Garrity v. Kemper Motor Sales, 40456

Decision Date03 May 1968
Docket NumberNo. 40456,40456
Citation159 N.W.2d 103,280 Minn. 202
PartiesThomas P. GARRITY, Appellant, v. KEMPER MOTOR SALES, et al., Defendants, Chrysler Motors Corporation, Respondent.
CourtMinnesota Supreme Court

Syllabus by the Court

1. When written interrogatories are served, the party served is under an obligation to respond by either answering the interrogatories to the extent his knowledge permits or declaring his lack of knowledge, or by making objections to the questions propounded. He may not by failing to answer attempt to shift the burden upon the interrogating party to seek a court order compelling answers without violating the rules and subjecting himself to the sanctions in Rule 37, Rules of Civil Procedure.

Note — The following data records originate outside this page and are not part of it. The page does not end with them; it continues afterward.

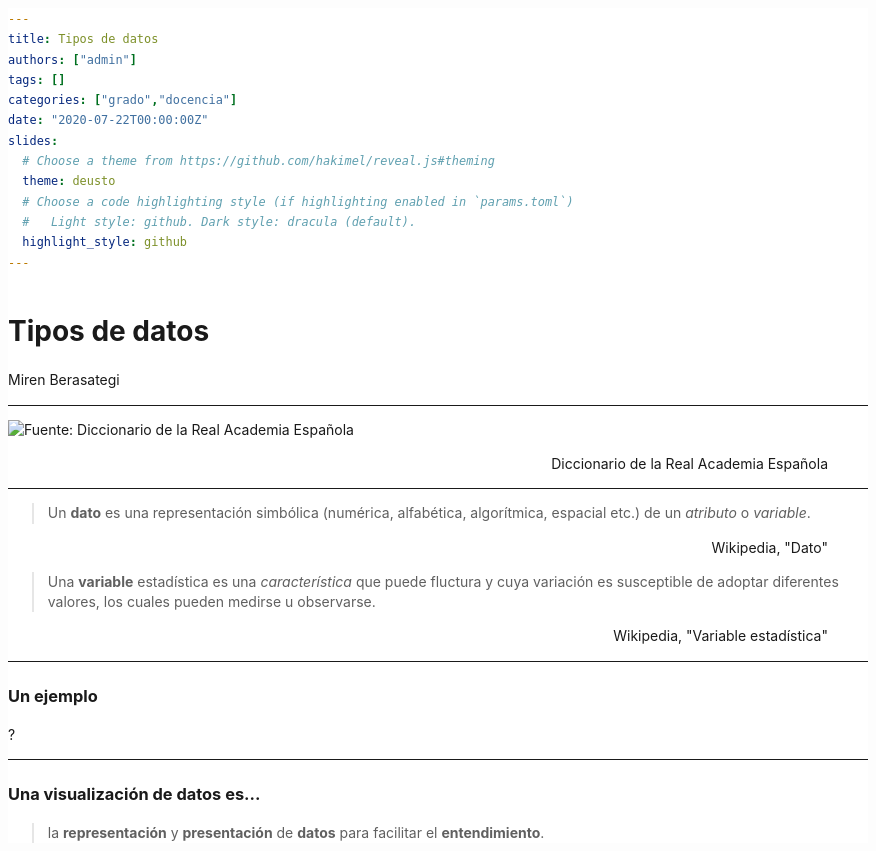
 ```yaml
---
title: Tipos de datos
authors: ["admin"]
tags: []
categories: ["grado","docencia"]
date: "2020-07-22T00:00:00Z"
slides:
  # Choose a theme from https://github.com/hakimel/reveal.js#theming
  theme: deusto
  # Choose a code highlighting style (if highlighting enabled in `params.toml`)
  #   Light style: github. Dark style: dracula (default).
  highlight_style: github
---
```



# Tipos de datos

Miren Berasategi

---


![Fuente: Diccionario de la Real Academia Española](../img/dato-rae.png)

<figure><figcaption style="text-align:right;">Diccionario de la Real Academia Española</figcaption></figure>

---

>Un **dato** es una representación simbólica (numérica, alfabética, algorítmica, espacial etc.) de un _atributo_ o _variable_.

<figure><figcaption style="text-align:right;">Wikipedia, "Dato"</figcaption></figure>

>Una **variable** estadística es una _característica_ que puede fluctura y cuya variación es susceptible de adoptar diferentes valores, los cuales pueden medirse u observarse.

<figure><figcaption style="text-align:right;">Wikipedia, "Variable estadística"</figcaption></figure>


---

### Un ejemplo

?

---

### Una visualización de datos es...


>la **representación** y **presentación** de **datos** para facilitar el **entendimiento**.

2. For a failure to answer to be willful within the meaning of Rule 37.04, it is necessary that there be a knowing awareness of the duty imposed by the rules to answer the questions propounded and, in spite of this awareness, a deliberate, conscious, and intentional choice to disregard this duty. The failure to answer must be such that it can only indicate an unmistakable challenge to the authority of the rules or the lack of any substantial merit to the claim made.

3. While the proponent has no duty to make a Rule 37.01 motion to compel answers upon a refusal to answer, he should do so if it would be in furtherance of securing the information needed for his claim or defense and should not seek the imposition of the sanction of a dismissal on the merits where it is apparent that the failure to answer was not willful within the meaning of the rule.

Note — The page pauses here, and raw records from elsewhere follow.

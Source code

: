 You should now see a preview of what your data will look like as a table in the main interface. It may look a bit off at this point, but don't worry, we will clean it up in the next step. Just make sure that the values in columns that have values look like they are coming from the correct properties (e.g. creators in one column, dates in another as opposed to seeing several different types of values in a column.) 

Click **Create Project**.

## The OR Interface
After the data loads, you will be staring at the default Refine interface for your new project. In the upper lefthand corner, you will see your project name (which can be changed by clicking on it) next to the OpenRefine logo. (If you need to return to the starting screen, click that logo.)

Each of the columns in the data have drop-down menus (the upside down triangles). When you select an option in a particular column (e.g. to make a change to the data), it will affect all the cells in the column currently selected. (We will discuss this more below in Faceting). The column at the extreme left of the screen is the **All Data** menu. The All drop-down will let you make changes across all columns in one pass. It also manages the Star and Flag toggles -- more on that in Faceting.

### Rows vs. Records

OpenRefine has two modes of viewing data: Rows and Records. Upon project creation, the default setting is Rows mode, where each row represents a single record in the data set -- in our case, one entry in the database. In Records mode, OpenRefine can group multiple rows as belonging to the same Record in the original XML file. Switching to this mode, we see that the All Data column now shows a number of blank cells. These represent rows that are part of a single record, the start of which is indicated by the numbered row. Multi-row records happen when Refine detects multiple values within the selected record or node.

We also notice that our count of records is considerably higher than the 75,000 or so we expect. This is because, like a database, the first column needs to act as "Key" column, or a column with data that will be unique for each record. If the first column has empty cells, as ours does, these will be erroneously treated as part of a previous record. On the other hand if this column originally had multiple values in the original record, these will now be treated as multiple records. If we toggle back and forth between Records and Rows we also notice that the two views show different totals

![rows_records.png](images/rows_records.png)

4. Rule 37.04 does not confer authority on the court to award costs and attorney's fees.

Stanley J. Mosio, St. Paul, for appellant.

Faegre & Benson and Lawrence C. Brown, Minneapolis, for respondent.

OPINION

ROGOSHESKE, Justice.

Appeal from a judgment dismissing plaintiff's action against defendant Chrysler Motors Corporation.

Plaintiff's action was dismissed upon a motion pursuant to Rule 37.04, Rules of Civil Procedure, and defendant was awarded $50 in 'costs and attorneys' fees' for plaintiff's 'wilful' failure to answer a set of five interrogatories served upon him. The issues raised are: (1) Was the evidence sufficient to establish the fact that plaintiff had willfully failed to answer the interrogatories? (2) Did the court have the authority to award costs and attorneys' fees under Rule 37.04?

In November 1962, plaintiff, Thomas Garrity, bought a new 1963 Plymouth from defendant Kemper Motor Sales. The automobile was covered by a new-vehicle warranty agreeing to repair or replace defective parts during 12,000 miles or 12 months of operation. Plaintiff had mechanical trouble with the automobile almost from the beginning. By January 1963, the automobile had broken down three times. Twice defendant Kemper had repaired it under the warranty, but the third time it refused, saying that it must be plaintiff's fault that the car had broken down. Therefore, in November 1963, plaintiff brought an action on the warranty against both Kemper and Chrsyler Motors Corporation. On May 20, 1964, plaintiff was deposed by defendant Chrysler. A pretrial conference was held in May 1965, at which time the advisability of amending the complaint to include a claim of negligent repair was discussed. An order granting plaintiff's motion to make such an amendment was issued June 24, 1965, and he served an amended complaint alleging negligence against both defendants. A week later, defendant Chrysler served five interrogatories upon plaintiff:

'1. State in detail and not in summary fashion all facts upon which plaintiff relies to support its allegation contained in paragraph I of plaintiff's alleged second cause of action that Kemper Motor Sales was an agent of Chrysler Motors Corporation.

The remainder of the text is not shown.